Nothing could be further from the truth, whether you have children together or not!
In the event of a separation, the common-law spouse is not entitled to:
- their share of the family home when it’s in their spouse’s name
- the sharing of assets
- compensation for work done at home (for example, if you do invisible work)
- a portion of their spouse’s RRSPs and annuities
- inheritance if their spouse failed to make a will
Protect yourself by making a will and drawing up a cohabitation contract.
7. Don’t forget about retirement
A couple’s finances are not just there to pay for expenses, but also to generate savings.
When preparing your respective retirements, be sure to set your priorities and objectives according to the income you will have together.
Unfortunately, this can lead to disparity, especially when one has a pension fund to which their employer contributes and the other has trouble making RRSP contributions.
One strategy that is often implemented is contributing to the spouse’s RRSP. That way, the spouse who contributes to the other’s RRSP can deduct this amount from their income tax return.
In any case, it would be wise to prepare a joint retirement strategy with your advisor.
8. Plan for the unthinkable
No one wants to talk about separation or divorce, as though the mere mention of the idea is enough to cast a curse on the couple…
Since no one can predict the future, it’s best to plan for everything, including a separation. Who will keep the house? How will the property be split? What about the belongings acquired prior to and during the relationship?
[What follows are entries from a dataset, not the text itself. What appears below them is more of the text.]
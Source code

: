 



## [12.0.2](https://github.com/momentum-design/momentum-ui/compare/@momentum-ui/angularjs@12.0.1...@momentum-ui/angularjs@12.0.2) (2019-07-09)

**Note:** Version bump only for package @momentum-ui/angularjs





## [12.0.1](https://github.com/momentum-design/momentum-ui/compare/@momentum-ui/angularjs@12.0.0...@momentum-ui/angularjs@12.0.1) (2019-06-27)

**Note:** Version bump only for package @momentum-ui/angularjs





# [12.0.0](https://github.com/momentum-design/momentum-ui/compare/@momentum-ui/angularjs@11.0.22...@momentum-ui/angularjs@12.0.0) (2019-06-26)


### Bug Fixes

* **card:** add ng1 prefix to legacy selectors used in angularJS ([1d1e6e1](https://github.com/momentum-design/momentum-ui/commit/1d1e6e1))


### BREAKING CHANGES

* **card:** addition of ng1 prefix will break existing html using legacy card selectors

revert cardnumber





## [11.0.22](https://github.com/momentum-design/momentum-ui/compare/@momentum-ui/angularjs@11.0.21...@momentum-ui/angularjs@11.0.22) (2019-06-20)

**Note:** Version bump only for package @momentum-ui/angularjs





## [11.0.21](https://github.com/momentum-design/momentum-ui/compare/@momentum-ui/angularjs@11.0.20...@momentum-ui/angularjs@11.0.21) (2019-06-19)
This all has to be discussed. Have it attested by a notary or written up in a cohabitation contract. That way, you will be able to focus on other things if and when that day comes…
Note: This blog post is provided for information purposes only. It is not a substitute for professional legal, financial or fiscal advice. For advice specific to your personal situation, always speak with your advisor. SSQ cannot be held responsible for any decision made as a result of reading this blog post.